[INFORMATION]
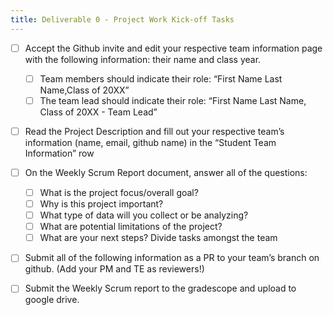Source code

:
 ```yaml
---
title: Deliverable 0 - Project Work Kick-off Tasks
---
```



- [ ] Accept the Github invite and edit your respective team information page with the following information: their name and class year. 
  - [ ] Team members should indicate their role: “First Name Last Name,Class of 20XX”
  - [ ] The team lead should indicate their role: “First Name Last Name,  Class of 20XX - Team Lead” 
  
- [ ] Read the Project Description and fill out your respective team’s information (name, email, github name) in the “Student Team Information” row

- [ ] On the Weekly Scrum Report document, answer all of the questions:
  - [ ] What is the project focus/overall goal?
  - [ ] Why is this project important?
  - [ ] What type of data will you collect or be analyzing?
  - [ ] What are potential limitations of the project?
  - [ ] What are your next steps? Divide tasks amongst the team
  
- [ ] Submit all of the following information as a PR to your team’s branch on github. (Add your PM and TE as reviewers!) 
  
- [ ] Submit the Weekly Scrum report to the gradescope and upload to google drive.
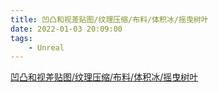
 ```yaml
---
title: 凹凸和视差贴图/纹理压缩/布料/体积冰/摇曳树叶
date: 2022-01-03 20:09:00
tags:
    - Unreal
---
```

[凹凸和视差贴图/纹理压缩/布料/体积冰/摇曳树叶](https://blog.csdn.net/weixin_43803133/article/details/112860257?utm_medium=distribute.pc_relevant.none-task-blog-2%7Edefault%7ECTRLIST%7Edefault-4.searchformbaiduhighlight&depth_1-utm_source=distribute.pc_relevant.none-task-blog-2%7Edefault%7ECTRLIST%7Edefault-4.searchformbaiduhighlight)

[TASK DESCRIPTION] Print exactly, and only, the lines from the line containing "- [ ] Submit the" to the last line of the material above, with every picture left out.

[OUTPUT FOR THIS TASK]
- [ ] Submit the Weekly Scrum report to the gradescope and upload to google drive.
 ```yaml
---
title: 凹凸和视差贴图/纹理压缩/布料/体积冰/摇曳树叶
date: 2022-01-03 20:09:00
tags:
    - Unreal
---
```

[凹凸和视差贴图/纹理压缩/布料/体积冰/摇曳树叶](https://blog.csdn.net/weixin_43803133/article/details/112860257?utm_medium=distribute.pc_relevant.none-task-blog-2%7Edefault%7ECTRLIST%7Edefault-4.searchformbaiduhighlight&depth_1-utm_source=distribute.pc_relevant.none-task-blog-2%7Edefault%7ECTRLIST%7Edefault-4.searchformbaiduhighlight)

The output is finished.